Edition: Granada, 1984 (Buy from Amazon)
Review number: 1132
Foundation's Edge was the first science fiction novel Asimov had written for a decade, most of which he had spent concentrating on non-fiction. It had a mixed reception, composed on the one hand of the desire to extend a welcome to an old friend long absent (which brought it the Hugo award for 1983), and on the other of the feeling that it was a sequel which failed to live up to the classic Foundation trilogy which it follows.
Reading Foundation's Edge now, after the fuss has died down, and doing so just after revisiting the original trilogy, I am more inclined to the former view, changing my mind after first acquaintance twenty years ago. This is because the earlier books have now come to seem dated, like a lot of Asimov's early fiction.
Foundation's Edge is set about halfway between the creation of the Foundation and its predicted establishment of a new empire a thousand years after the fall of the old one. (This little piece of chronology makes it clear just how large a scope Asimov had left himself for a sequel.) The Mule is long defeated, and the Second Foundation has returned to obscurity, convincing the Foundation that it too has been destroyed. Seldon's plan is back on course - and this eventually provokes suspicion in both Foundations; after so great a disruption as the reign of the Mule, how can centuries old predictions suddenly become minutely valid once again? This prompts both Foundations to begin searching for whoever or whatever has caused this, and this search is what Foundation's Edge is about.
Asimov's science fiction revolves around two great ideas: the laws of robotics and the science of psychohistory. In practice, the main interest of the plots he devises using these ideas is the ways he finds to circumvent their limitations - almost all the robot stories are about attempts to bend or break the laws of robotics, and the Foundation stories are about applying the laws of psychohistory to small numbers of individuals (because novels need to have personalities in them), something explicitly forbidden by the statistics on which the rules are supposedly based. (Alternatively, he allows an individual like the Mule to overturn the predictions, using precisely the justification that it is impossible to apply psychohistory to the actions of individuals.) One of the biggest problems that the original trilogy has, it now sdeems to me, is that the tension this produces is not fully integrated into the plot; in Foundation's Edge, it is handled much more expertly, as befits a writer with thirty years' more experience.
Asimov's characterisation is generally pretty perfunctory (the most obvious exceptions being Elijah Baley and the members of the Black Widowers), but here it is rather better than usual, the personalities of those involved playing an important part in the way that the plot is resolved.

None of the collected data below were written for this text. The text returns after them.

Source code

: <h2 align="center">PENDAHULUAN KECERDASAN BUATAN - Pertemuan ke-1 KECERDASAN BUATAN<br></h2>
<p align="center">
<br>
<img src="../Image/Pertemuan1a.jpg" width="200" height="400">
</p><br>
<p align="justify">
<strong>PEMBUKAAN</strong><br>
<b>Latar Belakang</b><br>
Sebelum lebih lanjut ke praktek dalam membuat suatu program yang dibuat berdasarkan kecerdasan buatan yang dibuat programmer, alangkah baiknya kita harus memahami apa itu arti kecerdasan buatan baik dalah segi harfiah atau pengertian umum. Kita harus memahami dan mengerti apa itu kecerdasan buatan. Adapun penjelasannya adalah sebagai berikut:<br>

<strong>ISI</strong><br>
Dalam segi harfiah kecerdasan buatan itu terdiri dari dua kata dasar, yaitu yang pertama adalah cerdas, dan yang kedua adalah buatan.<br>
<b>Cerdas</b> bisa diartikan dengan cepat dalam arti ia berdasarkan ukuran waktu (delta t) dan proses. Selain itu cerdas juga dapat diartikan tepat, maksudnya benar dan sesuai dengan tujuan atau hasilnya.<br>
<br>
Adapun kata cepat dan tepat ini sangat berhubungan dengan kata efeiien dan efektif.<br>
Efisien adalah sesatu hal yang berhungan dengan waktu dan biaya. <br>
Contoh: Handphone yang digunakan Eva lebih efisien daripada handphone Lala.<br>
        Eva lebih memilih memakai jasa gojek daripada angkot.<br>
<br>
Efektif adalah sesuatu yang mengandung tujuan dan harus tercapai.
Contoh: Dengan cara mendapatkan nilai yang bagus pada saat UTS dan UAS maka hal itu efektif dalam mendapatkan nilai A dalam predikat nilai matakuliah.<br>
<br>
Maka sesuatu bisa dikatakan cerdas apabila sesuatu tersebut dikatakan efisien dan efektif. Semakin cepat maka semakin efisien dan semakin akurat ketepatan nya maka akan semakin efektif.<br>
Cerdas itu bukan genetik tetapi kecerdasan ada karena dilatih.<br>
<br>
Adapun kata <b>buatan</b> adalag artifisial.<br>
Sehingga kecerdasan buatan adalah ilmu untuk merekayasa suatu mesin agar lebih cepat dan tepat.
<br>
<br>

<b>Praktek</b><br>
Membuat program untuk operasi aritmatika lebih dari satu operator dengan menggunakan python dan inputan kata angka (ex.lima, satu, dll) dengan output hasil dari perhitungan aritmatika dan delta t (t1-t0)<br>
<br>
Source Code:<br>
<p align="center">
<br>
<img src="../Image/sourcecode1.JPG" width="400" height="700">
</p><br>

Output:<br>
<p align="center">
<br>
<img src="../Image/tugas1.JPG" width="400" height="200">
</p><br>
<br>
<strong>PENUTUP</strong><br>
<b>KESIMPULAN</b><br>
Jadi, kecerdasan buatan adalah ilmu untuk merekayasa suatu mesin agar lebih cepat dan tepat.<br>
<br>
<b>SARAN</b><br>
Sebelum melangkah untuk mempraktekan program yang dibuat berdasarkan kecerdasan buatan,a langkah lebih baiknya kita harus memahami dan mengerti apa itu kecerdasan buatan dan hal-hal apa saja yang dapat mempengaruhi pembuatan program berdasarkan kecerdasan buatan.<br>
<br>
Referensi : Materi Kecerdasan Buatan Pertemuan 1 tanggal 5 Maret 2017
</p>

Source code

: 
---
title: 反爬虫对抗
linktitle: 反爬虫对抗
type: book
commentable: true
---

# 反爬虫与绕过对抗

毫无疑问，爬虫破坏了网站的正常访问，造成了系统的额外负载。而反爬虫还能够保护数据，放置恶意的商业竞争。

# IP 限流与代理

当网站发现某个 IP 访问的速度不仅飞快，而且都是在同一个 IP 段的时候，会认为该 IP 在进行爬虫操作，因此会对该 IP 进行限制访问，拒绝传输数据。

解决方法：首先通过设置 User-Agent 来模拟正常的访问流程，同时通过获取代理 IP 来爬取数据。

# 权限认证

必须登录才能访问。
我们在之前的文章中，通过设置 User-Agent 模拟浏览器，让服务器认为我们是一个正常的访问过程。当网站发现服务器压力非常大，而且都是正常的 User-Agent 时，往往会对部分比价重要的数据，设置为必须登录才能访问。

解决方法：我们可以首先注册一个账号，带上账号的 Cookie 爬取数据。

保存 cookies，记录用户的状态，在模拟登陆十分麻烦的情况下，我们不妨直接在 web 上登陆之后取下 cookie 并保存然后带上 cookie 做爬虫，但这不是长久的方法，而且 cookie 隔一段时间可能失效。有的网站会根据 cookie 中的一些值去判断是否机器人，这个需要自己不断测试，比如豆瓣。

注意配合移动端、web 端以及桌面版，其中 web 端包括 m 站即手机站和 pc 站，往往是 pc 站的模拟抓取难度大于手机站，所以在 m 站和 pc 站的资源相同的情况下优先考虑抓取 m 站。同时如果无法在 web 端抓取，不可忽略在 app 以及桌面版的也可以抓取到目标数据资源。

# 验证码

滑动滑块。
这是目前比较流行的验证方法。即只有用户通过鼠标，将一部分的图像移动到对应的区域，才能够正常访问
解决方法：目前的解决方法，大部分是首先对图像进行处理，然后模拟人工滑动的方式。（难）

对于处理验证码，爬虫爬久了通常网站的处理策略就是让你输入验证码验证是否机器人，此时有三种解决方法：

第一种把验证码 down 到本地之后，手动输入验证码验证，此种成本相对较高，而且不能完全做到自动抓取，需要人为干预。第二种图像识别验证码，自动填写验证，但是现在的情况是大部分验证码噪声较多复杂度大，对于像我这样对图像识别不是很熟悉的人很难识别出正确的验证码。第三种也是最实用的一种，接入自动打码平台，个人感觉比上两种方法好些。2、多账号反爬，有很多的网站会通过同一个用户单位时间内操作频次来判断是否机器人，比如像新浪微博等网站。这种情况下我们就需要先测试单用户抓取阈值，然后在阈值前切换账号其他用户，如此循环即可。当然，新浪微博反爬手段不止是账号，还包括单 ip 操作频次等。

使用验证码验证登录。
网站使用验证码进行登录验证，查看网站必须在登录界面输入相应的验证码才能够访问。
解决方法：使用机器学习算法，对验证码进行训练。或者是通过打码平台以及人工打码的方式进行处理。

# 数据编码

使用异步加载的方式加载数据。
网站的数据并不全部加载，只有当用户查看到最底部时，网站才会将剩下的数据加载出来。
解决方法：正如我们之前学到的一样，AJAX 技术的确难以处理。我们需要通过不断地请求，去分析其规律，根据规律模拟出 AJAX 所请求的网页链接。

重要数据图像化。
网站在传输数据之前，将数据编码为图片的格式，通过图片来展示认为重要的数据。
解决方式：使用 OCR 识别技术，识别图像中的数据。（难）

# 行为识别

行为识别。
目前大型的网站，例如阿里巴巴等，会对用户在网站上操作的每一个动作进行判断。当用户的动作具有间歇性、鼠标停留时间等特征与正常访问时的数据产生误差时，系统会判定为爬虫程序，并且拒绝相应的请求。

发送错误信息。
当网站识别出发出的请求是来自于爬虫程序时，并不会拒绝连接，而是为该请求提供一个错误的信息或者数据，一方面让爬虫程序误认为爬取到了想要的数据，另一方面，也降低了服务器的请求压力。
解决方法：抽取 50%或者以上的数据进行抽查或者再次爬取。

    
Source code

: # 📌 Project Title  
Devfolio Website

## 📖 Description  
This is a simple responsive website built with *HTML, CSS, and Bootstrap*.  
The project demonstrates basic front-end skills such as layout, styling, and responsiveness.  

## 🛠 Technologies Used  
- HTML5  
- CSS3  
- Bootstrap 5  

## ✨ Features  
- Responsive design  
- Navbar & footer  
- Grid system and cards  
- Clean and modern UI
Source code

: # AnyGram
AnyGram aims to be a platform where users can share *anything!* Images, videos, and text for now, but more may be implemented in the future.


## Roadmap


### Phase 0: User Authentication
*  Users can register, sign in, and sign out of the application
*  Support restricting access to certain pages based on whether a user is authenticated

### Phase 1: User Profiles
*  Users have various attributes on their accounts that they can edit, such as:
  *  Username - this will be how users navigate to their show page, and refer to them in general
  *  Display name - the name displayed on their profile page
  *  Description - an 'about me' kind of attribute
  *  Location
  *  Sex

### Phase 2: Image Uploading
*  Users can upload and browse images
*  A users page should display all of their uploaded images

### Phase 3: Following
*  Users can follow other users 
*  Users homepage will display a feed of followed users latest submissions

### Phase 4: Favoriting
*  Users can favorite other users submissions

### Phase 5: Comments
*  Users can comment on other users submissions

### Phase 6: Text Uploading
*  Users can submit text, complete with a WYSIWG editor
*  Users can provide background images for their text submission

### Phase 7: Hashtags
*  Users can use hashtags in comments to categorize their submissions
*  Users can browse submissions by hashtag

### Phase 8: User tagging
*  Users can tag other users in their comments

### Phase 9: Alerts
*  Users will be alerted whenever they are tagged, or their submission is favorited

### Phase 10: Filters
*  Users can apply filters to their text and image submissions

The greater maturity of the writing should ensure that Foundation's Edge dates more slowly than its predecessors (though they, of course, first appeared over four decades ago). However, it is still the idea behind the series as a whole which is of central interest, much more so than the merits of the individual novels. The sweep of galactic history and the interest of psychohistory will probably mean that the original trilogy continues to be read for some time yet.